- SANJU PAUDEL, RUPANDEHI
The western Tarai is under the grip of a hot and dry weather, with hot air blowing in from the Indo-Gangetic plains of north India and Pakistan troubling people.
A condition people liken to a heat wave has increased the number of residents seeking treatment for seasonal flu, diarrhoea, typhoid, headache, and food poisoning at various hospitals.
According to the Lumbini Provincial Hospital, around 600 to 700 patients seek medical care every day, up from the usual 200 to 300 patients per day. According to health workers, the provincial hospital has only 28 beds in the emergency ward and that they are compelled to make temporary beds on the hospital floor to accommodate the patients.

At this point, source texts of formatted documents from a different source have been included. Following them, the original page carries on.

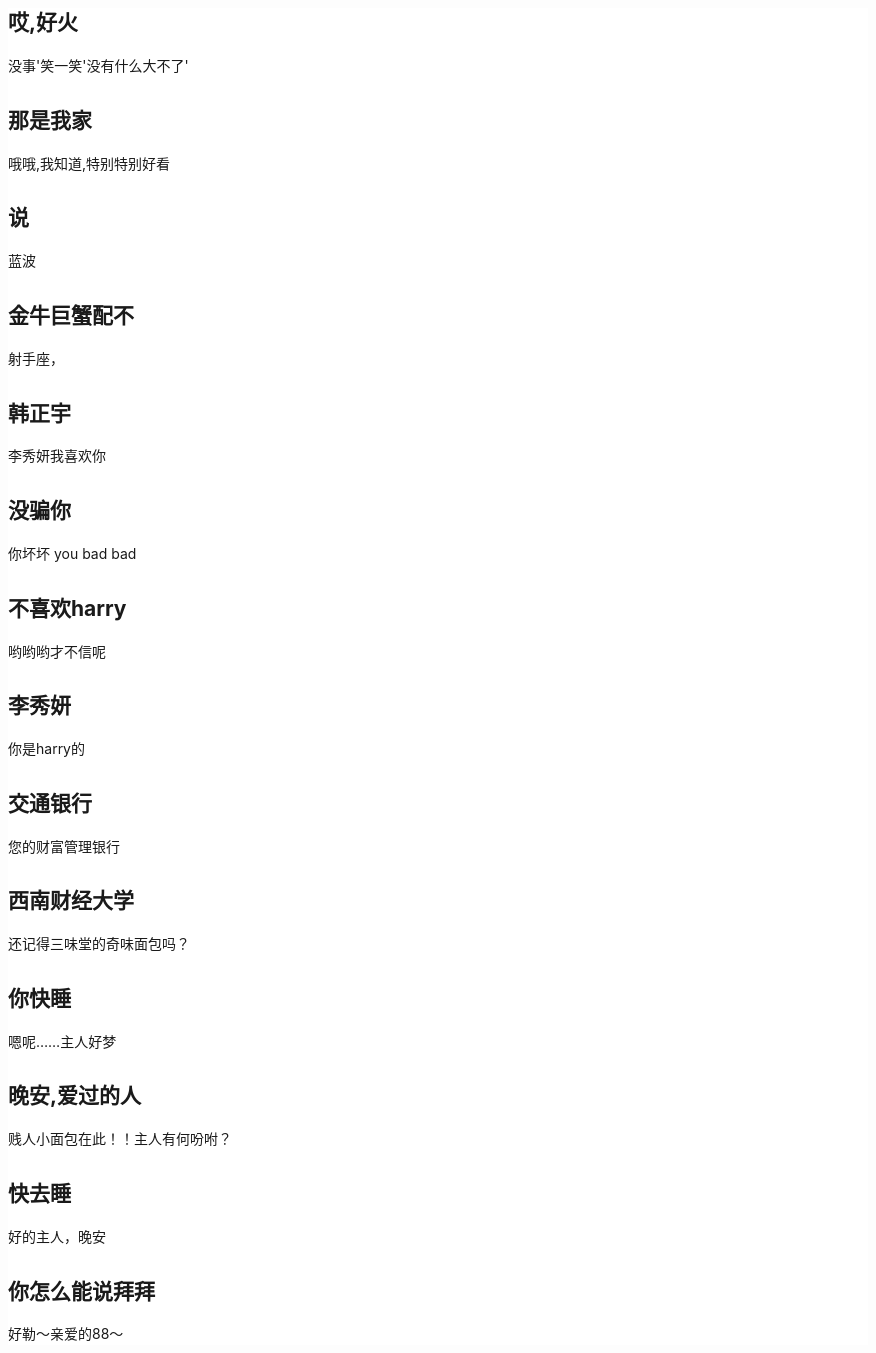 ## 哎,好火
没事'笑一笑'没有什么大不了'

## 那是我家
哦哦,我知道,特别特别好看

## 说
蓝波

## 金牛巨蟹配不
射手座，

## 韩正宇
李秀妍我喜欢你

## 没骗你
你坏坏 you bad bad

## 不喜欢harry
哟哟哟才不信呢

## 李秀妍
你是harry的

## 交通银行
您的财富管理银行

## 西南财经大学
还记得三味堂的奇味面包吗？

## 你快睡
嗯呢……主人好梦

## 晚安,爱过的人
贱人小面包在此！！主人有何吩咐？

## 快去睡
好的主人，晚安

## 你怎么能说拜拜
好勒〜亲爱的88〜
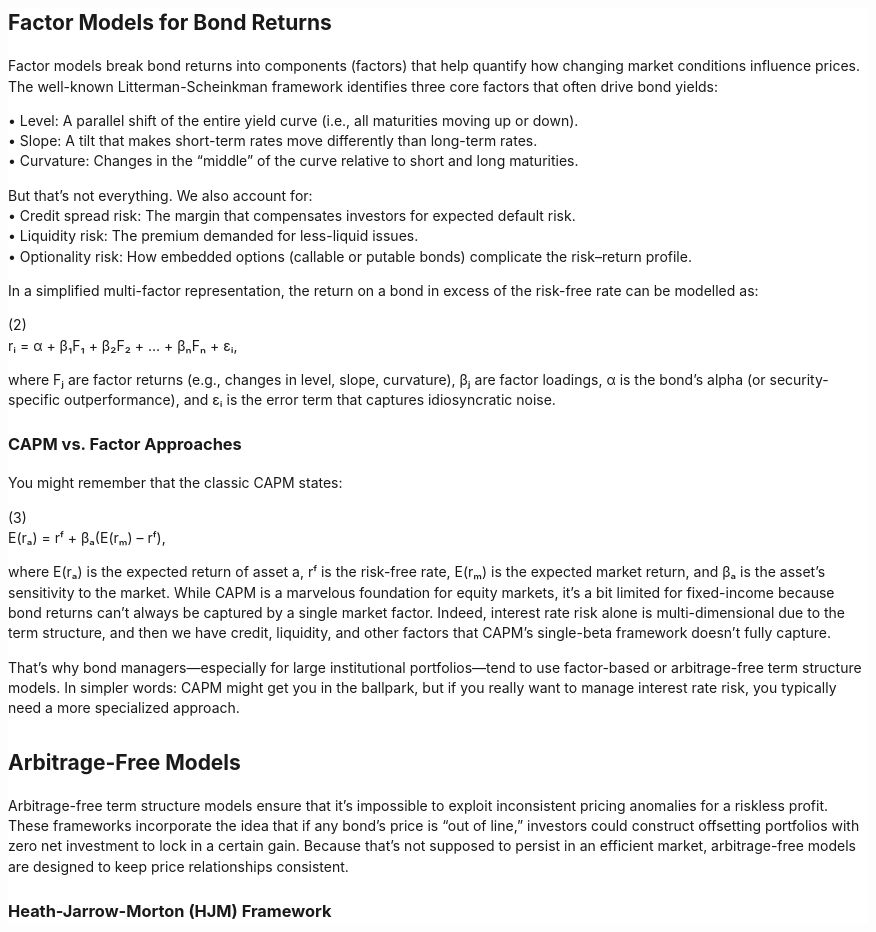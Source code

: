## Factor Models for Bond Returns

Factor models break bond returns into components (factors) that help quantify how changing market conditions influence prices. The well-known Litterman-Scheinkman framework identifies three core factors that often drive bond yields:

• Level: A parallel shift of the entire yield curve (i.e., all maturities moving up or down).  
• Slope: A tilt that makes short-term rates move differently than long-term rates.  
• Curvature: Changes in the “middle” of the curve relative to short and long maturities.

But that’s not everything. We also account for:  
• Credit spread risk: The margin that compensates investors for expected default risk.  
• Liquidity risk: The premium demanded for less-liquid issues.  
• Optionality risk: How embedded options (callable or putable bonds) complicate the risk–return profile.

In a simplified multi-factor representation, the return on a bond in excess of the risk-free rate can be modelled as:

(2)  
rᵢ = α + β₁F₁ + β₂F₂ + … + βₙFₙ + εᵢ,  

where Fⱼ are factor returns (e.g., changes in level, slope, curvature), βⱼ are factor loadings, α is the bond’s alpha (or security-specific outperformance), and εᵢ is the error term that captures idiosyncratic noise.

### CAPM vs. Factor Approaches

You might remember that the classic CAPM states:

(3)  
E(rₐ) = rᶠ + βₐ(E(rₘ) – rᶠ),

where E(rₐ) is the expected return of asset a, rᶠ is the risk-free rate, E(rₘ) is the expected market return, and βₐ is the asset’s sensitivity to the market. While CAPM is a marvelous foundation for equity markets, it’s a bit limited for fixed-income because bond returns can’t always be captured by a single market factor. Indeed, interest rate risk alone is multi-dimensional due to the term structure, and then we have credit, liquidity, and other factors that CAPM’s single-beta framework doesn’t fully capture.

That’s why bond managers—especially for large institutional portfolios—tend to use factor-based or arbitrage-free term structure models. In simpler words: CAPM might get you in the ballpark, but if you really want to manage interest rate risk, you typically need a more specialized approach.

## Arbitrage-Free Models

Arbitrage-free term structure models ensure that it’s impossible to exploit inconsistent pricing anomalies for a riskless profit. These frameworks incorporate the idea that if any bond’s price is “out of line,” investors could construct offsetting portfolios with zero net investment to lock in a certain gain. Because that’s not supposed to persist in an efficient market, arbitrage-free models are designed to keep price relationships consistent.

### Heath-Jarrow-Morton (HJM) Framework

Babita Bajimaya, in charge of the Emergency ward, said the hospital has been receiving patients from Kapilvastu, Gulmi, Arghakhanchi and Pyuthan, among other districts. She said, “The heat is unbearable during the day and we haven’t been able to provide proper care to patients here.”
Dr Sudarshan Thapa of the Lumbini Provincial Hospital said that the hot weather has increased the risk of various diseases like severe dysentery, dengue and malaria, along with an increase in the number of casualties from snake bites.Hospitals like Butwal, Tilottama, Meditech and Crimson in Rupandehi district, along with health facilities and many private clinics, have reported an influx of patients since mid-March.
“The risk of communicable diseases spreading is high due to the hot weather,” said Thapa, advising people to maintain hygienic food habits and proper sanitation. The maximum temperature in Bhairahawa was recorded 38 degrees Centigrade on Thursday afternoon.